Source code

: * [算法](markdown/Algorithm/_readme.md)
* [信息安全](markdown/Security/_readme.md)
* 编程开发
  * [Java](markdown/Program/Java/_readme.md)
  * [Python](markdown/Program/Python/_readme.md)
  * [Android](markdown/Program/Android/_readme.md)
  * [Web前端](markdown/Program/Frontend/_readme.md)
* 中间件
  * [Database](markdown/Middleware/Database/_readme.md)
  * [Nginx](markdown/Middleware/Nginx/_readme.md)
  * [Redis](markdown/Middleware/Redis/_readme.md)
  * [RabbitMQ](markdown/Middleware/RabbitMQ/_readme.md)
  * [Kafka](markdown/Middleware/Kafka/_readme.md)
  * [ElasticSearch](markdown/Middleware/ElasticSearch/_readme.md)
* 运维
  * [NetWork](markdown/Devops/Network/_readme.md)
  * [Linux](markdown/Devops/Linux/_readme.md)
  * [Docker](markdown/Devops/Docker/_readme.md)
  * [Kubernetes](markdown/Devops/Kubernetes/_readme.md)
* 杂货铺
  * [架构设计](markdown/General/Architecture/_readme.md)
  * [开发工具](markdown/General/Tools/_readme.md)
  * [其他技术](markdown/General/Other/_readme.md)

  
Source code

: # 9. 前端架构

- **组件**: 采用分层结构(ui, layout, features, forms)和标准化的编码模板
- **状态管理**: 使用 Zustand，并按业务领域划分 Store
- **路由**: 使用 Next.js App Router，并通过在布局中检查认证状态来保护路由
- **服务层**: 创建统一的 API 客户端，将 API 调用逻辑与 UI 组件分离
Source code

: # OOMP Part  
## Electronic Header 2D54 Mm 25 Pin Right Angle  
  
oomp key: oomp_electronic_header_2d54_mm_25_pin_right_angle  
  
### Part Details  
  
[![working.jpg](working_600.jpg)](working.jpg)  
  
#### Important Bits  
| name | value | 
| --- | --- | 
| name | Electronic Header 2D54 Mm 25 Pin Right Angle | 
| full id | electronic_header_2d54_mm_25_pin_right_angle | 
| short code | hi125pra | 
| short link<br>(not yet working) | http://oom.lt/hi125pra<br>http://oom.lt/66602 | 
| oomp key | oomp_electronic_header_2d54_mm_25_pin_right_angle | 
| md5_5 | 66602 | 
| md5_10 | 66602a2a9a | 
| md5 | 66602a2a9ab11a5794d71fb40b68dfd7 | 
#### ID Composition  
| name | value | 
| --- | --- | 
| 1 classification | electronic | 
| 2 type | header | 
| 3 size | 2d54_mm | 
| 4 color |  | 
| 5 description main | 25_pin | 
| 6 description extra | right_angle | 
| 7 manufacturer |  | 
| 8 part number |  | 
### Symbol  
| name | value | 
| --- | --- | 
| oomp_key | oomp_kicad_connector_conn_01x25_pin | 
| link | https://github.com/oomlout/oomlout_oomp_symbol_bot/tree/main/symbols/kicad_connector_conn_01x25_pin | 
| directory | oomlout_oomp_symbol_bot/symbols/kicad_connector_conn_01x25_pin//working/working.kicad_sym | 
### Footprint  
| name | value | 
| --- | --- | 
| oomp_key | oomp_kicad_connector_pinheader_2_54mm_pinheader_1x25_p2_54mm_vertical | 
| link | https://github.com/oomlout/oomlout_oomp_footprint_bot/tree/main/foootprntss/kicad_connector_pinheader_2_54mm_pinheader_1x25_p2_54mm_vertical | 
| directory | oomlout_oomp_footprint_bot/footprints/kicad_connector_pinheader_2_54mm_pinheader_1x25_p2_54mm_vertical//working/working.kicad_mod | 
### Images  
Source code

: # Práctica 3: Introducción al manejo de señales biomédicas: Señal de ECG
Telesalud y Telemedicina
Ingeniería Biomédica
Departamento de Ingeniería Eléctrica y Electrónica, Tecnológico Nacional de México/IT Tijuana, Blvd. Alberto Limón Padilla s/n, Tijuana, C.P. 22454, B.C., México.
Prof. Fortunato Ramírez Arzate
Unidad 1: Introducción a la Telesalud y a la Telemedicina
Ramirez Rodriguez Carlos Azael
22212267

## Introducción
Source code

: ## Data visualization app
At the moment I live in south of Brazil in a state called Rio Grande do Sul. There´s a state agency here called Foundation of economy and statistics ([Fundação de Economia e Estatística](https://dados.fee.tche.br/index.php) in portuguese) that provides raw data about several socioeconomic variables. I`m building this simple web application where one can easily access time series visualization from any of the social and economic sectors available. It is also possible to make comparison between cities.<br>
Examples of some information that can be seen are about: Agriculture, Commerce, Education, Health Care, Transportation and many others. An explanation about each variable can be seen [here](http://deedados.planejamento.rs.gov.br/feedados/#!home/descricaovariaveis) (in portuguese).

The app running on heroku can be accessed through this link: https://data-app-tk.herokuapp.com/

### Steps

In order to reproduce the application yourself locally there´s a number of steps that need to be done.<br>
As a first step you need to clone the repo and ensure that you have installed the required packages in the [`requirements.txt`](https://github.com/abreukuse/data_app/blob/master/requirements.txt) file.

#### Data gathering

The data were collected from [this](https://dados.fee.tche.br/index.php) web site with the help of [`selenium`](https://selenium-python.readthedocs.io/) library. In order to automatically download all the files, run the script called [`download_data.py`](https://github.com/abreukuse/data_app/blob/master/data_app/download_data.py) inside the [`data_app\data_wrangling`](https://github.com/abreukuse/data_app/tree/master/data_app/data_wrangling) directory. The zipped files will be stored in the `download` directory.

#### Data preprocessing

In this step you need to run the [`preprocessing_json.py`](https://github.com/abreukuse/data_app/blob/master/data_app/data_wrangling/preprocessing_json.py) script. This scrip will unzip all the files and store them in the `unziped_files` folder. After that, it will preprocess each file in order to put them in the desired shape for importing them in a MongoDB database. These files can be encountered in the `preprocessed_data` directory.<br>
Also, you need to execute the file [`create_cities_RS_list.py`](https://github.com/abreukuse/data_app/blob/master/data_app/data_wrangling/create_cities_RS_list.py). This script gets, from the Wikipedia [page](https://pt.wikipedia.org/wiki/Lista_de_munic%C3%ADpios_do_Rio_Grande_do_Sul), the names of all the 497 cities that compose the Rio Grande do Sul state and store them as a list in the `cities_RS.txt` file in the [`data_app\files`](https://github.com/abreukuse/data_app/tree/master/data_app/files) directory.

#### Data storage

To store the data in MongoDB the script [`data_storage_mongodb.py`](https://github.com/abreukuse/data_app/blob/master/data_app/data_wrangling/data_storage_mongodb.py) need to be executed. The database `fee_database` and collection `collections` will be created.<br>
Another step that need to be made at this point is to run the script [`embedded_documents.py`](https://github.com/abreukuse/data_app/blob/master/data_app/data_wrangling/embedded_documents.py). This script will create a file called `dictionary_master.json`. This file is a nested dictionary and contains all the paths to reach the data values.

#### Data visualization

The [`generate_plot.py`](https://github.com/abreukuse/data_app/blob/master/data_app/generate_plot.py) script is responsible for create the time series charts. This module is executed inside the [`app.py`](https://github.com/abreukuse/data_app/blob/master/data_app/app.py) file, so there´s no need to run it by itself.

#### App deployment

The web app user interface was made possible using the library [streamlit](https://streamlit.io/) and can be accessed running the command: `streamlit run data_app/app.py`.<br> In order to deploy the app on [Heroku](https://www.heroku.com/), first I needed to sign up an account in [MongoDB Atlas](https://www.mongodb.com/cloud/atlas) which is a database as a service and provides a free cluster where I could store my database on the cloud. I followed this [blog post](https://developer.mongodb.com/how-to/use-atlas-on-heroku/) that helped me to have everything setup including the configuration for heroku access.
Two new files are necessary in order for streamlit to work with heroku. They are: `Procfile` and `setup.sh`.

----------

Word for word, repeat every line of the data.

ANSWER SPACE »
Source code

: * [算法](markdown/Algorithm/_readme.md)
* [信息安全](markdown/Security/_readme.md)
* 编程开发
  * [Java](markdown/Program/Java/_readme.md)
  * [Python](markdown/Program/Python/_readme.md)
  * [Android](markdown/Program/Android/_readme.md)
  * [Web前端](markdown/Program/Frontend/_readme.md)
* 中间件
  * [Database](markdown/Middleware/Database/_readme.md)
  * [Nginx](markdown/Middleware/Nginx/_readme.md)
  * [Redis](markdown/Middleware/Redis/_readme.md)
  * [RabbitMQ](markdown/Middleware/RabbitMQ/_readme.md)
  * [Kafka](markdown/Middleware/Kafka/_readme.md)
  * [ElasticSearch](markdown/Middleware/ElasticSearch/_readme.md)
* 运维
  * [NetWork](markdown/Devops/Network/_readme.md)
  * [Linux](markdown/Devops/Linux/_readme.md)
  * [Docker](markdown/Devops/Docker/_readme.md)
  * [Kubernetes](markdown/Devops/Kubernetes/_readme.md)
* 杂货铺
  * [架构设计](markdown/General/Architecture/_readme.md)
  * [开发工具](markdown/General/Tools/_readme.md)
  * [其他技术](markdown/General/Other/_readme.md)

  
Source code

: # 9. 前端架构

- **组件**: 采用分层结构(ui, layout, features, forms)和标准化的编码模板
- **状态管理**: 使用 Zustand，并按业务领域划分 Store
- **路由**: 使用 Next.js App Router，并通过在布局中检查认证状态来保护路由
- **服务层**: 创建统一的 API 客户端，将 API 调用逻辑与 UI 组件分离
Source code

: # OOMP Part  
## Electronic Header 2D54 Mm 25 Pin Right Angle  
  
oomp key: oomp_electronic_header_2d54_mm_25_pin_right_angle  
  
### Part Details  
  
[![working.jpg](working_600.jpg)](working.jpg)  
  
#### Important Bits  
| name | value | 
| --- | --- | 
| name | Electronic Header 2D54 Mm 25 Pin Right Angle | 
| full id | electronic_header_2d54_mm_25_pin_right_angle | 
| short code | hi125pra | 
| short link<br>(not yet working) | http://oom.lt/hi125pra<br>http://oom.lt/66602 | 
| oomp key | oomp_electronic_header_2d54_mm_25_pin_right_angle | 
| md5_5 | 66602 | 
| md5_10 | 66602a2a9a | 
| md5 | 66602a2a9ab11a5794d71fb40b68dfd7 | 
#### ID Composition  
| name | value | 
| --- | --- | 
| 1 classification | electronic | 
| 2 type | header | 
| 3 size | 2d54_mm | 
| 4 color |  | 
| 5 description main | 25_pin | 
| 6 description extra | right_angle | 
| 7 manufacturer |  | 
| 8 part number |  | 
### Symbol  
| name | value | 
| --- | --- | 
| oomp_key | oomp_kicad_connector_conn_01x25_pin | 
| link | https://github.com/oomlout/oomlout_oomp_symbol_bot/tree/main/symbols/kicad_connector_conn_01x25_pin | 
| directory | oomlout_oomp_symbol_bot/symbols/kicad_connector_conn_01x25_pin//working/working.kicad_sym | 
### Footprint  
| name | value | 
| --- | --- | 
| oomp_key | oomp_kicad_connector_pinheader_2_54mm_pinheader_1x25_p2_54mm_vertical | 
| link | https://github.com/oomlout/oomlout_oomp_footprint_bot/tree/main/foootprntss/kicad_connector_pinheader_2_54mm_pinheader_1x25_p2_54mm_vertical | 
| directory | oomlout_oomp_footprint_bot/footprints/kicad_connector_pinheader_2_54mm_pinheader_1x25_p2_54mm_vertical//working/working.kicad_mod | 
### Images  
Source code

: # Práctica 3: Introducción al manejo de señales biomédicas: Señal de ECG
Telesalud y Telemedicina
Ingeniería Biomédica
Departamento de Ingeniería Eléctrica y Electrónica, Tecnológico Nacional de México/IT Tijuana, Blvd. Alberto Limón Padilla s/n, Tijuana, C.P. 22454, B.C., México.
Prof. Fortunato Ramírez Arzate
Unidad 1: Introducción a la Telesalud y a la Telemedicina
Ramirez Rodriguez Carlos Azael
22212267

## Introducción
Source code

: ## Data visualization app
At the moment I live in south of Brazil in a state called Rio Grande do Sul. There´s a state agency here called Foundation of economy and statistics ([Fundação de Economia e Estatística](https://dados.fee.tche.br/index.php) in portuguese) that provides raw data about several socioeconomic variables. I`m building this simple web application where one can easily access time series visualization from any of the social and economic sectors available. It is also possible to make comparison between cities.<br>
Examples of some information that can be seen are about: Agriculture, Commerce, Education, Health Care, Transportation and many others. An explanation about each variable can be seen [here](http://deedados.planejamento.rs.gov.br/feedados/#!home/descricaovariaveis) (in portuguese).

The app running on heroku can be accessed through this link: https://data-app-tk.herokuapp.com/

### Steps

In order to reproduce the application yourself locally there´s a number of steps that need to be done.<br>
As a first step you need to clone the repo and ensure that you have installed the required packages in the [`requirements.txt`](https://github.com/abreukuse/data_app/blob/master/requirements.txt) file.

#### Data gathering

The data were collected from [this](https://dados.fee.tche.br/index.php) web site with the help of [`selenium`](https://selenium-python.readthedocs.io/) library. In order to automatically download all the files, run the script called [`download_data.py`](https://github.com/abreukuse/data_app/blob/master/data_app/download_data.py) inside the [`data_app\data_wrangling`](https://github.com/abreukuse/data_app/tree/master/data_app/data_wrangling) directory. The zipped files will be stored in the `download` directory.

#### Data preprocessing

In this step you need to run the [`preprocessing_json.py`](https://github.com/abreukuse/data_app/blob/master/data_app/data_wrangling/preprocessing_json.py) script. This scrip will unzip all the files and store them in the `unziped_files` folder. After that, it will preprocess each file in order to put them in the desired shape for importing them in a MongoDB database. These files can be encountered in the `preprocessed_data` directory.<br>
Also, you need to execute the file [`create_cities_RS_list.py`](https://github.com/abreukuse/data_app/blob/master/data_app/data_wrangling/create_cities_RS_list.py). This script gets, from the Wikipedia [page](https://pt.wikipedia.org/wiki/Lista_de_munic%C3%ADpios_do_Rio_Grande_do_Sul), the names of all the 497 cities that compose the Rio Grande do Sul state and store them as a list in the `cities_RS.txt` file in the [`data_app\files`](https://github.com/abreukuse/data_app/tree/master/data_app/files) directory.

#### Data storage

To store the data in MongoDB the script [`data_storage_mongodb.py`](https://github.com/abreukuse/data_app/blob/master/data_app/data_wrangling/data_storage_mongodb.py) need to be executed. The database `fee_database` and collection `collections` will be created.<br>
Another step that need to be made at this point is to run the script [`embedded_documents.py`](https://github.com/abreukuse/data_app/blob/master/data_app/data_wrangling/embedded_documents.py). This script will create a file called `dictionary_master.json`. This file is a nested dictionary and contains all the paths to reach the data values.

#### Data visualization

The [`generate_plot.py`](https://github.com/abreukuse/data_app/blob/master/data_app/generate_plot.py) script is responsible for create the time series charts. This module is executed inside the [`app.py`](https://github.com/abreukuse/data_app/blob/master/data_app/app.py) file, so there´s no need to run it by itself.

#### App deployment

The web app user interface was made possible using the library [streamlit](https://streamlit.io/) and can be accessed running the command: `streamlit run data_app/app.py`.<br> In order to deploy the app on [Heroku](https://www.heroku.com/), first I needed to sign up an account in [MongoDB Atlas](https://www.mongodb.com/cloud/atlas) which is a database as a service and provides a free cluster where I could store my database on the cloud. I followed this [blog post](https://developer.mongodb.com/how-to/use-atlas-on-heroku/) that helped me to have everything setup including the configuration for heroku access.
Two new files are necessary in order for streamlit to work with heroku. They are: `Procfile` and `setup.sh`.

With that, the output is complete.